┌────────

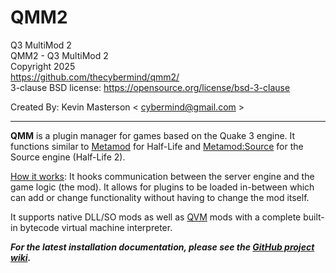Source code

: # QMM2
Q3 MultiMod 2  
QMM2 - Q3 MultiMod 2  
Copyright 2025  
https://github.com/thecybermind/qmm2/  
3-clause BSD license: https://opensource.org/license/bsd-3-clause  

Created By: Kevin Masterson < cybermind@gmail.com >

---

**QMM** is a plugin manager for games based on the Quake 3 engine. It functions similar to [Metamod](http://metamod.org/) for Half-Life and [Metamod:Source](https://www.sourcemm.net/) for the Source engine (Half-Life 2).

[How it works](https://github.com/thecybermind/qmm2/wiki/How-QMM-works): It hooks communication between the server engine and the game logic (the mod). It allows for plugins to be loaded in-between which can add or change functionality without having to change the mod itself.

It supports native DLL/SO mods as well as [QVM](https://github.com/thecybermind/qmm2/wiki/QVM) mods with a complete built-in bytecode virtual machine interpreter.

***For the latest installation documentation, please see the [GitHub project wiki](https://github.com/thecybermind/qmm2/wiki/Installation).***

└────────

• _Exercise objective_: Could you retype each line of the material above exactly, skipping the pictures?

• _Solution_:
Source code

: # QMM2
Q3 MultiMod 2  
QMM2 - Q3 MultiMod 2  
Copyright 2025  
https://github.com/thecybermind/qmm2/  
3-clause BSD license: https://opensource.org/license/bsd-3-clause  

Created By: Kevin Masterson < cybermind@gmail.com >

---

**QMM** is a plugin manager for games based on the Quake 3 engine. It functions similar to [Metamod](http://metamod.org/) for Half-Life and [Metamod:Source](https://www.sourcemm.net/) for the Source engine (Half-Life 2).

[How it works](https://github.com/thecybermind/qmm2/wiki/How-QMM-works): It hooks communication between the server engine and the game logic (the mod). It allows for plugins to be loaded in-between which can add or change functionality without having to change the mod itself.

It supports native DLL/SO mods as well as [QVM](https://github.com/thecybermind/qmm2/wiki/QVM) mods with a complete built-in bytecode virtual machine interpreter.

***For the latest installation documentation, please see the [GitHub project wiki](https://github.com/thecybermind/qmm2/wiki/Installation).***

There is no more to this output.